CIUDAD DEL ESTE, Paraguay--The taxi driver stops, hands the rider a helmet, and cautions him to put it on snuggly before climbing on the back of the Honda 125 motorcycle for a cross border trip.

Smuggling is legal here, but going helmetless is not. "You can get a big fine for that," warns the driver as he speeds across the Friendship Bridge past the idle Brazilian customs officer.

With no passport check, no luggage check, and with helmets completely covering their faces, the driver and his customer could easily have been smugglers or international terrorists--which is exactly what American diplomats on both sides of the border say goes on around here. Authorities on both sides deny they have found any connection with terrorism, but they agree the border is loose.

And they like it that way.

Although the Brazilian side of the tri-border area of Brazil, Argentina and Paraguay is nearly empty these days because the falling Argentine peso has made prices there more expensive than last year, the Paraguayan side is still booming. And that's because very few merchants pay tax of any kind.

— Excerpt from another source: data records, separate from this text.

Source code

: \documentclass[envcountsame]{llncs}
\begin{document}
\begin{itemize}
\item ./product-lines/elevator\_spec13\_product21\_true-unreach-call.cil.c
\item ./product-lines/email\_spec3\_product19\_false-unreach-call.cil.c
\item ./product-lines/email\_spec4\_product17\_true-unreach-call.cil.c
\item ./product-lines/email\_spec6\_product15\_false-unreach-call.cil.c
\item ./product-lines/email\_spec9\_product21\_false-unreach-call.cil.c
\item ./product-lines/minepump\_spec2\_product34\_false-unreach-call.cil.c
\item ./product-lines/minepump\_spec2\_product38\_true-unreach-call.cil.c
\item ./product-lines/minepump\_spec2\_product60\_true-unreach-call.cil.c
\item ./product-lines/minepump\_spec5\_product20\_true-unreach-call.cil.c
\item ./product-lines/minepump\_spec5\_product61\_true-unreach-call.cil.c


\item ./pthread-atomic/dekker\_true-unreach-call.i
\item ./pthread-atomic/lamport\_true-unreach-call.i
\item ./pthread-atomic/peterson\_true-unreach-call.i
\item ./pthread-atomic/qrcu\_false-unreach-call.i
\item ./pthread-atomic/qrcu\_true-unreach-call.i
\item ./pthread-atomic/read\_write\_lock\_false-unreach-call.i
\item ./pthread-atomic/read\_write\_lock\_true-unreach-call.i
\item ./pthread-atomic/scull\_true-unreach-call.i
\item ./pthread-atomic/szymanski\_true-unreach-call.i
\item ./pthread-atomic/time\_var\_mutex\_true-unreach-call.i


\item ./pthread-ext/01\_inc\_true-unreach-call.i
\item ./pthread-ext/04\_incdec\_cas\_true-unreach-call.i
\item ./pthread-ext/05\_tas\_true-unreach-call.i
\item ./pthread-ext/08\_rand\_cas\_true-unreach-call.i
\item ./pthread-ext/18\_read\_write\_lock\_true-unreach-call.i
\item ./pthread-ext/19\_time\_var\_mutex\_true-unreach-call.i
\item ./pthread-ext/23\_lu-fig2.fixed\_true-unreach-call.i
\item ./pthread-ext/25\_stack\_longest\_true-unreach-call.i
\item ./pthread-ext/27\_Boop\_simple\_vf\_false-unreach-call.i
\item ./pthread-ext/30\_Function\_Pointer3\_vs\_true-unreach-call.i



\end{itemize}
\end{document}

Crossing over from relatively quiet and clean Foz do Iguacu, Brazil, to the noisy, bustling, and somewhat slovenly Ciudad del Este, a visitor hits, within 20 meters of the bridge, a wall of stalls selling hundreds of thousands of CDs that might not stand strict copyright scrutiny, cheap Chinese-made toys, and home electronic appliances that somehow cost less than they do in the countries where they were made.

Climbing a steep hill that rises sharply from the bridge, a shopper could walk half a mile in a tropical rainstorm without getting wet through a warren of tiny shops packed tightly into back-to-back bazaars.

A recent visitor, confused and tired after too long being inundated with offers for batteries, electric razors, blank CDs and video games, asked a stranger "which way, please, to the street?"

"That staircase."
" Up or down?"
" It doesn't make any difference."

Further clogging the shopping areas are retailers from all three countries who buy wholesale and sit down in front of the stalls to repack boxes of mostly cheap goods into smaller boxes, and stuff them into strong, woven plastic bags which, of course, are also on sale everywhere, mostly by wandering stall-less merchants who carry them on their backs.

The wholesale business is so well known that some shops have neither signs on their stalls nor labels on their boxes. One smiling woman in a nameless stall did a booming business out of unmarked boxes which turned out to contain computer parts.

The lingua franca is, well, a few. Absolutely everyone speaks Spanish and Portuguese, and a combination of both, large Chinese and Arabic communities speak their native tongues, and at least one copy of the instruction booklets for the products is in English, so most can at least read that.

A recent visitor picked up for $1 a watch band, a dead ringer for the one he paid $8 for in New York; and a pair of reading glasses for $2 that go for $16 in US chain stores.

Not all the stores are seedy. Some are multi-level, marble-floored, air-conditioned emporia with elegant fittings. And they all have armed guards.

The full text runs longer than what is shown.